Anyara sniffed. ‘It’s cold out here. Are you hungry?’

‘A little.’

Anyara pulled him along by the arm.

‘Let’s go to the kitchens, see what’s cooking.’

‘Anyara,’ protested Orisian, ‘we’ll only get in trouble.’

‘Old woman!’ grinned his sister.

The kitchens filled most of the ground floor of the keep. They were, as always at this time in the evening, a hive of activity. Young boys carried pots and pans from table to stove and back again, while cooks chopped and stirred, pounded and chattered in a frenzy of organised chaos. A row of fat forest grouse were hanging from hooks along one of the roof beams. On one of the tables, a dozen loaves stood cooling, filling the air with their delicious aroma. At first no one seemed to notice that Orisian and Anyara had arrived. A moment later Etha the head cook was hobbling over, wiping her hands on her apron. She was a small, ageing woman, whose joints were seizing up and giving her a clumsy stride as time went by. Her spirit, however, was uncowed by such assaults. She clapped Orisian on the arm with a crooked hand.

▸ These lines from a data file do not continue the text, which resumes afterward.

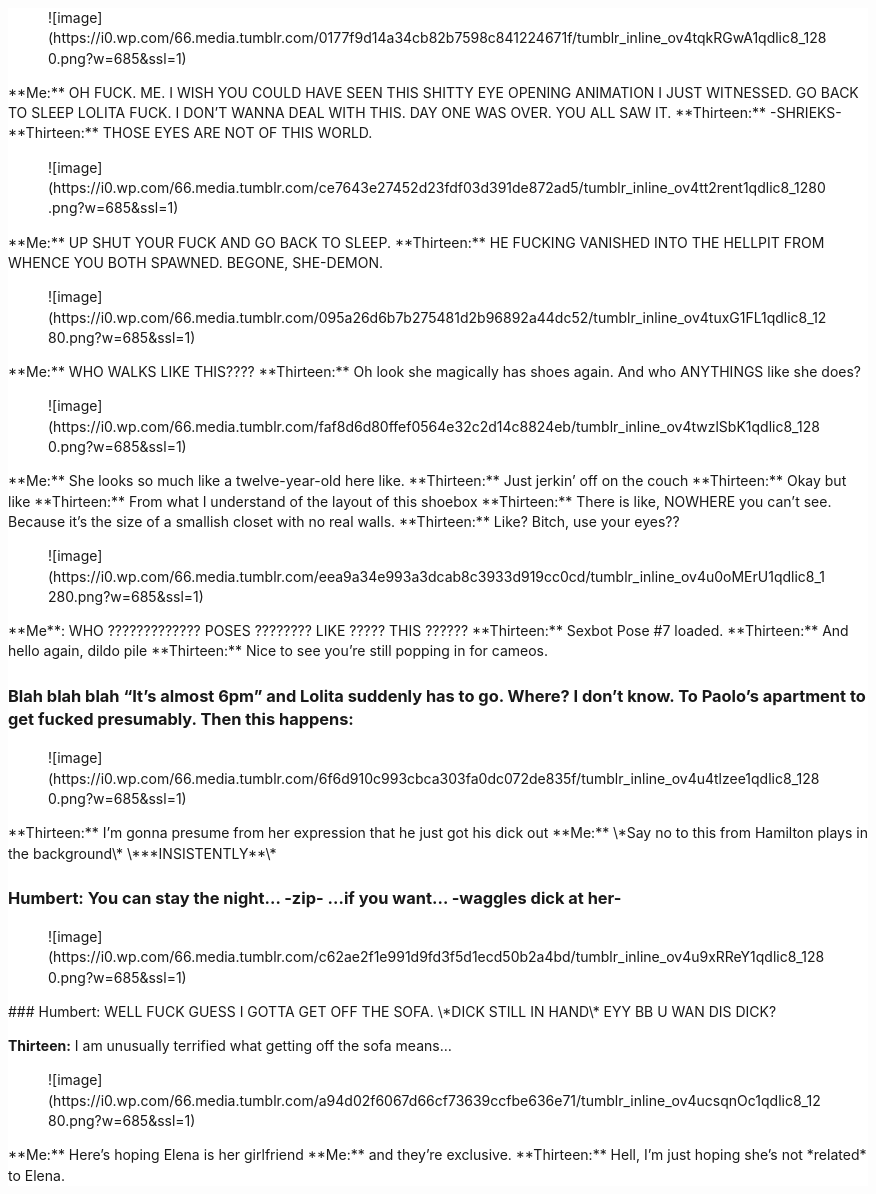 <div class="wp-block-image"><figure class="aligncenter">![image](https://i0.wp.com/66.media.tumblr.com/0177f9d14a34cb82b7598c841224671f/tumblr_inline_ov4tqkRGwA1qdlic8_1280.png?w=685&ssl=1)</figure></div>**Me:** OH FUCK. ME. I WISH YOU COULD HAVE SEEN THIS SHITTY EYE OPENING ANIMATION I JUST WITNESSED. GO BACK TO SLEEP LOLITA FUCK. I DON’T WANNA DEAL WITH THIS. DAY ONE WAS OVER. YOU ALL SAW IT.   
**Thirteen:** -SHRIEKS-  
**Thirteen:** THOSE EYES ARE NOT OF THIS WORLD.

<div class="wp-block-image"><figure class="aligncenter">![image](https://i0.wp.com/66.media.tumblr.com/ce7643e27452d23fdf03d391de872ad5/tumblr_inline_ov4tt2rent1qdlic8_1280.png?w=685&ssl=1)</figure></div>**Me:** UP SHUT YOUR FUCK AND GO BACK TO SLEEP.   
**Thirteen:** HE FUCKING VANISHED INTO THE HELLPIT FROM WHENCE YOU BOTH SPAWNED. BEGONE, SHE-DEMON.

<div class="wp-block-image"><figure class="aligncenter">![image](https://i0.wp.com/66.media.tumblr.com/095a26d6b7b275481d2b96892a44dc52/tumblr_inline_ov4tuxG1FL1qdlic8_1280.png?w=685&ssl=1)</figure></div>**Me:** WHO WALKS LIKE THIS????   
**Thirteen:** Oh look she magically has shoes again. And who ANYTHINGS like she does?

<div class="wp-block-image"><figure class="aligncenter">![image](https://i0.wp.com/66.media.tumblr.com/faf8d6d80ffef0564e32c2d14c8824eb/tumblr_inline_ov4twzlSbK1qdlic8_1280.png?w=685&ssl=1)</figure></div>**Me:** She looks so much like a twelve-year-old here like.  
**Thirteen:** Just jerkin’ off on the couch  
**Thirteen:** Okay but like  
**Thirteen:** From what I understand of the layout of this shoebox   
**Thirteen:** There is like, NOWHERE you can’t see. Because it’s the size of a smallish closet with no real walls.   
**Thirteen:** Like? Bitch, use your eyes??

<div class="wp-block-image"><figure class="aligncenter">![image](https://i0.wp.com/66.media.tumblr.com/eea9a34e993a3dcab8c3933d919cc0cd/tumblr_inline_ov4u0oMErU1qdlic8_1280.png?w=685&ssl=1)</figure></div>**Me**: WHO ????????????? POSES ???????? LIKE ????? THIS ??????   
**Thirteen:** Sexbot Pose #7 loaded.  
**Thirteen:** And hello again, dildo pile   
**Thirteen:** Nice to see you’re still popping in for cameos.

### Blah blah blah “It’s almost 6pm” and Lolita suddenly has to go. Where? I don’t know. To Paolo’s apartment to get fucked presumably. Then this happens:

<div class="wp-block-image"><figure class="aligncenter">![image](https://i0.wp.com/66.media.tumblr.com/6f6d910c993cbca303fa0dc072de835f/tumblr_inline_ov4u4tlzee1qdlic8_1280.png?w=685&ssl=1)</figure></div>**Thirteen:** I’m gonna presume from her expression that he just got his dick out   
**Me:** \*Say no to this from Hamilton plays in the background\* \***INSISTENTLY**\*

### Humbert: You can stay the night… -zip- …if you want… -waggles dick at her-

<div class="wp-block-image"><figure class="aligncenter">![image](https://i0.wp.com/66.media.tumblr.com/c62ae2f1e991d9fd3f5d1ecd50b2a4bd/tumblr_inline_ov4u9xRReY1qdlic8_1280.png?w=685&ssl=1)</figure></div>### Humbert: WELL FUCK GUESS I GOTTA GET OFF THE SOFA. \*DICK STILL IN HAND\* EYY BB U WAN DIS DICK?

**Thirteen:** I am unusually terrified what getting off the sofa means…

<div class="wp-block-image"><figure class="aligncenter">![image](https://i0.wp.com/66.media.tumblr.com/a94d02f6067d66cf73639ccfbe636e71/tumblr_inline_ov4ucsqnOc1qdlic8_1280.png?w=685&ssl=1)</figure></div>**Me:** Here’s hoping Elena is her girlfriend  
**Me:** and they’re exclusive.   
**Thirteen:** Hell, I’m just hoping she’s not *related* to Elena.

‘Back at last,’ she said. ‘Just in time, too. It’ll be a fine feast this year. Wouldn’t do to miss it.’

‘I wouldn’t want to,’ he said seriously, and waved at the black-feathered birds above their heads. ‘Looks like we’ll be eating well.’

‘Yes, yes. And plenty more.’

She was interrupted by an angry shout from behind her. Anyara darted past, juggling a still-hot loaf of bread from hand to hand. One of the other cooks was waving a soup ladle after her, flicking thick drops of broth in all directions.

‘Why, that girl,’ muttered Etha. ‘Still acting the child.’ She turned on Orisian and poked a stiff finger into his chest. ‘And you, young man. A year or two younger, but no better excuse than she. You’ve not been back a day and already the pair of you acting like a brace of thieves!’